#### Provided entries
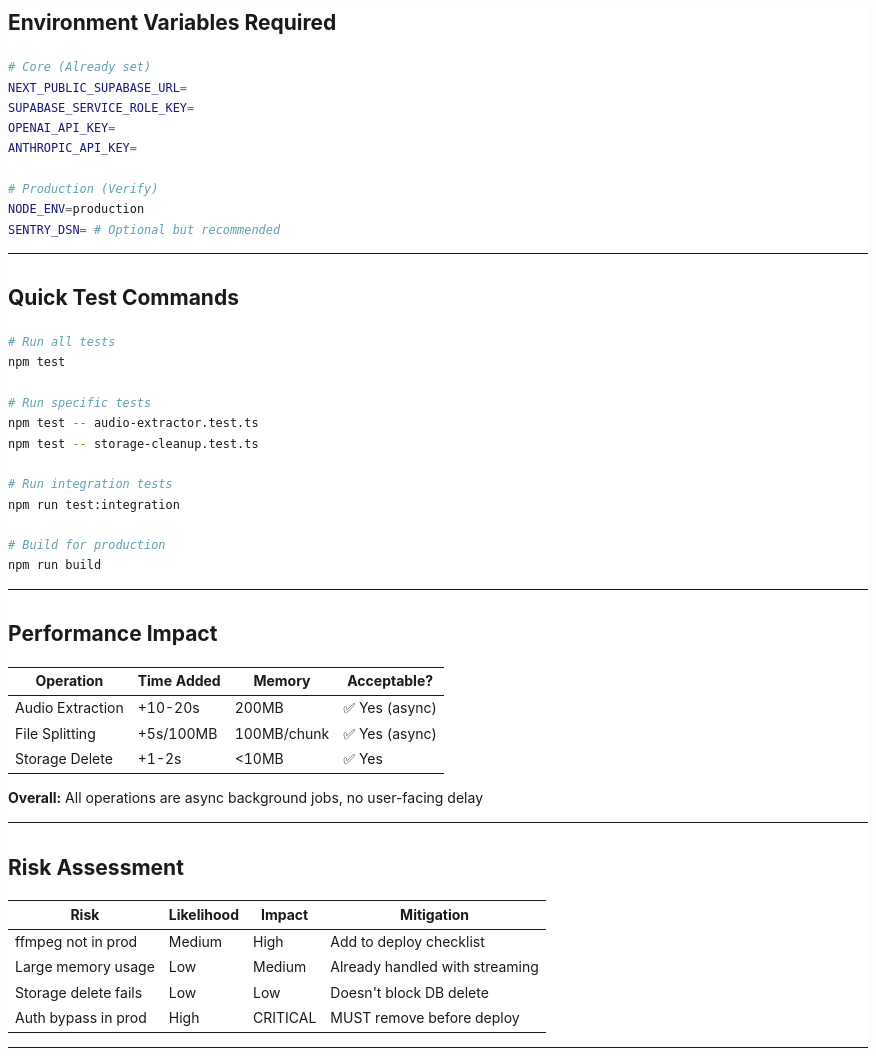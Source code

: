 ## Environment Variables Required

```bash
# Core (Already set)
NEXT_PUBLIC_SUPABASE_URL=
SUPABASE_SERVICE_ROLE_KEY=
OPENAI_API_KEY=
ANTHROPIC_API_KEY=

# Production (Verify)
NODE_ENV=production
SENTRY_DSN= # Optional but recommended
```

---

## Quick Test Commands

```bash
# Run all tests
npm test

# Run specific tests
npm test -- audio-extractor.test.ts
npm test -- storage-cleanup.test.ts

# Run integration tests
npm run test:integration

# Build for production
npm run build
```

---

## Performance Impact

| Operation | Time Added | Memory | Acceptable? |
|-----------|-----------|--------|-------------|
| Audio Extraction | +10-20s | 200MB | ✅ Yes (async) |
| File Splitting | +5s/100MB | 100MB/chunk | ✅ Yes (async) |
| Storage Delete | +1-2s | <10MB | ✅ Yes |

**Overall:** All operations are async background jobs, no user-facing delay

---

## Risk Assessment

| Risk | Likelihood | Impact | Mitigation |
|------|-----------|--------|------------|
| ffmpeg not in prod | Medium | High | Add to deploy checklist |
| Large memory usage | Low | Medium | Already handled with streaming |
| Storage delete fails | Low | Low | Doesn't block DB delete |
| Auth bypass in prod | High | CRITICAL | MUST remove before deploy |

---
########
All of the data is to be reproduced exactly, with the pictures left out.

- **Solution**:
Source code

: ## Environment Variables Required

```bash
# Core (Already set)
NEXT_PUBLIC_SUPABASE_URL=
SUPABASE_SERVICE_ROLE_KEY=
OPENAI_API_KEY=
ANTHROPIC_API_KEY=

# Production (Verify)
NODE_ENV=production
SENTRY_DSN= # Optional but recommended
```

---

## Quick Test Commands

```bash
# Run all tests
npm test

# Run specific tests
npm test -- audio-extractor.test.ts
npm test -- storage-cleanup.test.ts

# Run integration tests
npm run test:integration

# Build for production
npm run build
```

---

## Performance Impact

| Operation | Time Added | Memory | Acceptable? |
|-----------|-----------|--------|-------------|
| Audio Extraction | +10-20s | 200MB | ✅ Yes (async) |
| File Splitting | +5s/100MB | 100MB/chunk | ✅ Yes (async) |
| Storage Delete | +1-2s | <10MB | ✅ Yes |

**Overall:** All operations are async background jobs, no user-facing delay

---

## Risk Assessment

| Risk | Likelihood | Impact | Mitigation |
|------|-----------|--------|------------|
| ffmpeg not in prod | Medium | High | Add to deploy checklist |
| Large memory usage | Low | Medium | Already handled with streaming |
| Storage delete fails | Low | Low | Doesn't block DB delete |
| Auth bypass in prod | High | CRITICAL | MUST remove before deploy |

---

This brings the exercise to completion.